You can create a duplicate identification batch and define subset rules to retrieve a subset of the records to identify duplicates within the batch or in the database.

Subset rules, also known as batch selection criteria rules, specify the criteria for retrieving a subset of records in the duplicate identification batch. The data quality engine identifies potential duplicates from this subset of records based on one of these rules:

  • Match all keywords: Select this option to perform an AND operation.

  • Match any keyword: Select this option to perform an OR operation.

Now that you have an overview of the task, let's first create a duplicate identification batch to identify duplicate persons in the registry, and then create a rule to retrieve a subset of records where the person name contains John and the address contains Redwood. Note that you can use predefined or custom attributes.

  1. Navigate to the Duplicate Identification work area as follows: Navigator > Customer Data Management > Duplicate Identification .

  2. Click Create menu option or button. The Create Duplicate Identification Batch page appears.

  3. Enter a batch name and description.

    Note: Another way is to copy an existing duplicate identification batch and quickly create a new batch from it. You can modify the details for this batch before submitting it.
  4. Specify the Batch Match Mode such as Against the Registry or Within the Batch.
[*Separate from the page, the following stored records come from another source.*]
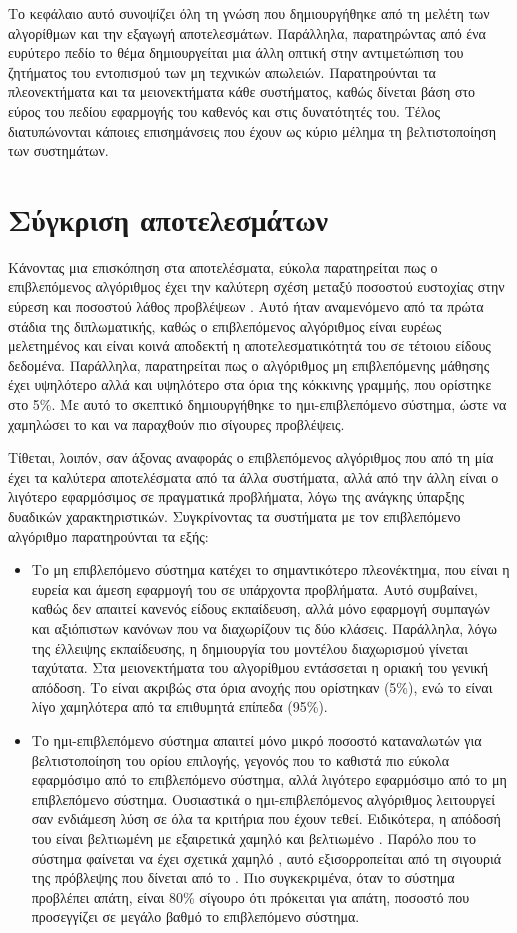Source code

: Το κεφάλαιο αυτό συνοψίζει όλη τη γνώση που δημιουργήθηκε από τη μελέτη των αλγορίθμων και την εξαγωγή αποτελεσμάτων. Παράλληλα, παρατηρώντας από ένα ευρύτερο πεδίο το θέμα δημιουργείται μια άλλη οπτική στην αντιμετώπιση του ζητήματος του εντοπισμού των μη τεχνικών απωλειών. Παρατηρούνται τα πλεονεκτήματα και τα μειονεκτήματα κάθε συστήματος, καθώς δίνεται βάση στο εύρος του πεδίου εφαρμογής του καθενός και στις δυνατότητές του. Τέλος διατυπώνονται κάποιες επισημάνσεις που έχουν ως κύριο μέλημα τη βελτιστοποίηση των συστημάτων.
\section{Σύγκριση αποτελεσμάτων}
Κάνοντας μια επισκόπηση στα αποτελέσματα, εύκολα παρατηρείται πως ο επιβλεπόμενος αλγόριθμος έχει την καλύτερη σχέση μεταξύ ποσοστού ευστοχίας στην εύρεση  και ποσοστού λάθος προβλέψεων . Αυτό ήταν αναμενόμενο από τα πρώτα στάδια της διπλωματικής, καθώς ο επιβλεπόμενος αλγόριθμος είναι ευρέως μελετημένος και είναι κοινά αποδεκτή η αποτελεσματικότητά του σε τέτοιου είδους δεδομένα. Παράλληλα, παρατηρείται πως ο αλγόριθμος μη επιβλεπόμενης μάθησης έχει υψηλότερο  αλλά και υψηλότερο  στα όρια της κόκκινης γραμμής, που ορίστηκε στο 5\%. Με αυτό το σκεπτικό δημιουργήθηκε το ημι-επιβλεπόμενο σύστημα, ώστε να χαμηλώσει το  και να παραχθούν πιο σίγουρες προβλέψεις.\par
Τίθεται, λοιπόν, σαν άξονας αναφοράς ο επιβλεπόμενος αλγόριθμος που από τη μία έχει τα καλύτερα αποτελέσματα από τα άλλα συστήματα, αλλά από την άλλη είναι ο λιγότερο εφαρμόσιμος σε πραγματικά προβλήματα, λόγω της ανάγκης ύπαρξης δυαδικών χαρακτηριστικών. Συγκρίνοντας τα συστήματα με τον επιβλεπόμενο αλγόριθμο παρατηρούνται τα εξής:
\begin{itemize}
\item Το μη επιβλεπόμενο σύστημα κατέχει το σημαντικότερο πλεονέκτημα, που είναι η ευρεία και άμεση εφαρμογή του σε υπάρχοντα προβλήματα. Αυτό συμβαίνει, καθώς δεν απαιτεί κανενός είδους εκπαίδευση, αλλά μόνο εφαρμογή συμπαγών και αξιόπιστων κανόνων που να διαχωρίζουν τις δύο κλάσεις. Παράλληλα, λόγω της έλλειψης εκπαίδευσης, η δημιουργία του μοντέλου διαχωρισμού γίνεται ταχύτατα. Στα μειονεκτήματα του αλγορίθμου εντάσσεται η οριακή του γενική απόδοση. Το  είναι ακριβώς στα όρια ανοχής που ορίστηκαν (5\%), ενώ το  είναι λίγο χαμηλότερα από τα επιθυμητά επίπεδα (95\%).
\item Το ημι-επιβλεπόμενο σύστημα απαιτεί μόνο μικρό ποσοστό καταναλωτών για βελτιστοποίηση του ορίου επιλογής, γεγονός που το καθιστά πιο εύκολα εφαρμόσιμο από το επιβλεπόμενο σύστημα, αλλά λιγότερο εφαρμόσιμο από το μη επιβλεπόμενο σύστημα. Ουσιαστικά ο ημι-επιβλεπόμενος αλγόριθμος λειτουργεί σαν ενδιάμεση λύση σε όλα τα κριτήρια που έχουν τεθεί. Ειδικότερα, η απόδοσή του είναι βελτιωμένη με εξαιρετικά χαμηλό  και βελτιωμένο . Παρόλο που το σύστημα φαίνεται να έχει σχετικά χαμηλό , αυτό εξισορροπείται από τη σιγουριά της πρόβλεψης που δίνεται από το . Πιο συγκεκριμένα, όταν το σύστημα προβλέπει απάτη, είναι 80\% σίγουρο ότι πρόκειται για απάτη, ποσοστό που προσεγγίζει σε μεγάλο βαθμό το επιβλεπόμενο σύστημα.
\end{itemize}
    In the Within the Batch Match mode, the duplicate identification is limited to the records in a batch that meet the subset rule conditions. In the Against the Registry Batch Match mode, the process aggregates the records that meet the subset rule conditions in a batch, and these records are matched against one another as well as against other records in the database.

  5. Specify the Party Type as Person.

  6. Specify the Automatic Processing option as Create Merge Request to merge the duplicate persons.
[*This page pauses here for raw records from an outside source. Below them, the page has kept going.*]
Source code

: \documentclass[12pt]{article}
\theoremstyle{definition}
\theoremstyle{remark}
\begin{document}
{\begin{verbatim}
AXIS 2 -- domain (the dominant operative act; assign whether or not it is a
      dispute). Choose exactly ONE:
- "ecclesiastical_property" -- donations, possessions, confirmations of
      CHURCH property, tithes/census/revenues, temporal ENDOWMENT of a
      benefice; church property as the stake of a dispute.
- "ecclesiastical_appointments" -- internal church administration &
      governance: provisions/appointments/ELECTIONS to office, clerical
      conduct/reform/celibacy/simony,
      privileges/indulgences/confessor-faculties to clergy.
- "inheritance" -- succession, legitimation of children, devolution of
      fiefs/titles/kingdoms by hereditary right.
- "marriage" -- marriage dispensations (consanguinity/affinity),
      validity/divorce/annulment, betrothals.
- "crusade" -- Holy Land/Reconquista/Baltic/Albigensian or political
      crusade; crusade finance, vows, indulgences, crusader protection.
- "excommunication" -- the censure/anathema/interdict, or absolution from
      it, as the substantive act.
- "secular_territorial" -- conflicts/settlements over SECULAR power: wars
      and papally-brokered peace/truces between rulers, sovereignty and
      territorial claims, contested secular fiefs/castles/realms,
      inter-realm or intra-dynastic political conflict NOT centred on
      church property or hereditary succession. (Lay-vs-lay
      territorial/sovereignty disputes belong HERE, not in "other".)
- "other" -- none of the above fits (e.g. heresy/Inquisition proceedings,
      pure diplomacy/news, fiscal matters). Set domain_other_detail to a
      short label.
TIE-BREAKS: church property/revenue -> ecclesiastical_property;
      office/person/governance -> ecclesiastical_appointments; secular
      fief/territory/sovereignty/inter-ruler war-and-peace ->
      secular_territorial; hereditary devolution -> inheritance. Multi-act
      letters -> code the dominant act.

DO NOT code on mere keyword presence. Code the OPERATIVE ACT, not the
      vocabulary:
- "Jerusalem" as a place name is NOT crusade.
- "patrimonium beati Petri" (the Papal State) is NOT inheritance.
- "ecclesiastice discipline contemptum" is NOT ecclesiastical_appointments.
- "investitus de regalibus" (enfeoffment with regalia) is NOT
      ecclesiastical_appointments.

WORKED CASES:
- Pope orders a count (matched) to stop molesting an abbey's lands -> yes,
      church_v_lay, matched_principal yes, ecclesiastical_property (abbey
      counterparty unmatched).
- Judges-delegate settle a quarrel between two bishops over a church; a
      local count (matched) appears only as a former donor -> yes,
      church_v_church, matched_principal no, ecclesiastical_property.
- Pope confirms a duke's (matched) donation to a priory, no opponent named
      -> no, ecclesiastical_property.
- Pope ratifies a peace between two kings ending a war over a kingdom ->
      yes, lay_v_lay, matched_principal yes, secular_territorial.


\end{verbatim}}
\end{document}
  7. Provide the Batch Options. The batch options available depends upon the selected Automatic Processing Option. The following options are available when Create Merge Request is selected as the Automatic Processing Option:

    • Select an appropriate value for Cluster Key Level such as Typical.

    • Enter a value between 1 and 101, such as 70 for Match Threshold.
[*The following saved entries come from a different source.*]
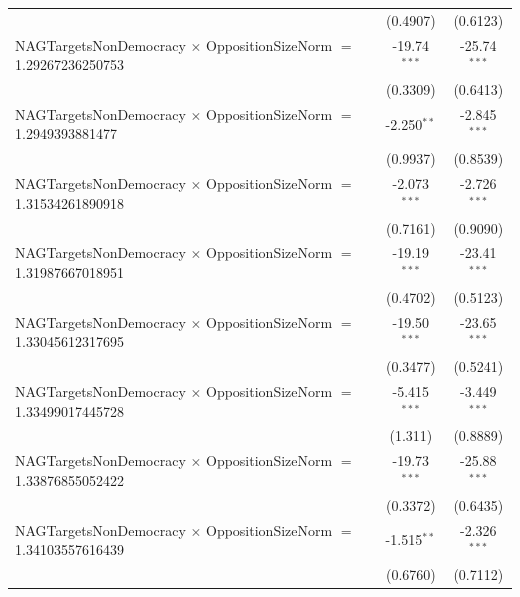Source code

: \begin{tabular}{lcc}
                                                                                & (0.4907)             & (0.6123)\\   
   NAGTargetsNonDemocracy $\times$ OppositionSizeNorm $=$ 1.29267236250753      & -19.74$^{***}$       & -25.74$^{***}$\\   
                                                                                & (0.3309)             & (0.6413)\\   
   NAGTargetsNonDemocracy $\times$ OppositionSizeNorm $=$ 1.2949393881477       & -2.250$^{**}$        & -2.845$^{***}$\\   
                                                                                & (0.9937)             & (0.8539)\\   
   NAGTargetsNonDemocracy $\times$ OppositionSizeNorm $=$ 1.31534261890918      & -2.073$^{***}$       & -2.726$^{***}$\\   
                                                                                & (0.7161)             & (0.9090)\\   
   NAGTargetsNonDemocracy $\times$ OppositionSizeNorm $=$ 1.31987667018951      & -19.19$^{***}$       & -23.41$^{***}$\\   
                                                                                & (0.4702)             & (0.5123)\\   
   NAGTargetsNonDemocracy $\times$ OppositionSizeNorm $=$ 1.33045612317695      & -19.50$^{***}$       & -23.65$^{***}$\\   
                                                                                & (0.3477)             & (0.5241)\\   
   NAGTargetsNonDemocracy $\times$ OppositionSizeNorm $=$ 1.33499017445728      & -5.415$^{***}$       & -3.449$^{***}$\\   
                                                                                & (1.311)              & (0.8889)\\   
   NAGTargetsNonDemocracy $\times$ OppositionSizeNorm $=$ 1.33876855052422      & -19.73$^{***}$       & -25.88$^{***}$\\   
                                                                                & (0.3372)             & (0.6435)\\   
   NAGTargetsNonDemocracy $\times$ OppositionSizeNorm $=$ 1.34103557616439      & -1.515$^{**}$        & -2.326$^{***}$\\   
                                                                                & (0.6760)             & (0.7112)\\   

\end{tabular}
    • Enter a value between 1 and 101, such as 75 for Automerge Threshold.

      Note: You need to keep in mind that the Automerge Threshold and Autolink Threshold values that you provide in the Batch Options area override the values set in the Manage Customer Hub Profile Options page.
    • Select Send Notifications to notify the status of the duplicate identification batch to all interested parties such as initiator or submitter. For more information about these statuses, see How You Merge Duplicate Records in the Related Topics section. The default value for the Send Notifications field is set using the Merge Request Notifications option in the Manage Customer Data Management Options Setup and Maintenance task. You can't set the value of the Send Notifications field if the Merge Request Notifications option is set to disable all notifications. For more information about Merge Request Notifications, see Duplicate Resolution Simplified Profile Options topic in the Related Topics section.

  8. Click Add menu option or button under Duplicate Identification Batch: Selection Criteria.

  9. Specify the Apply Rules options as Match any keyword.

  10. Enter the following sample information in the Duplicate Identification Batch: Selection Criteria table:

    Object

    Attribute

    Operator

    Value

    Person

    Name

    Starts with

    John

    Address

    Address Line 1

    Contains

    Redwood

  11. Click Save and Close or Schedule per your requirement.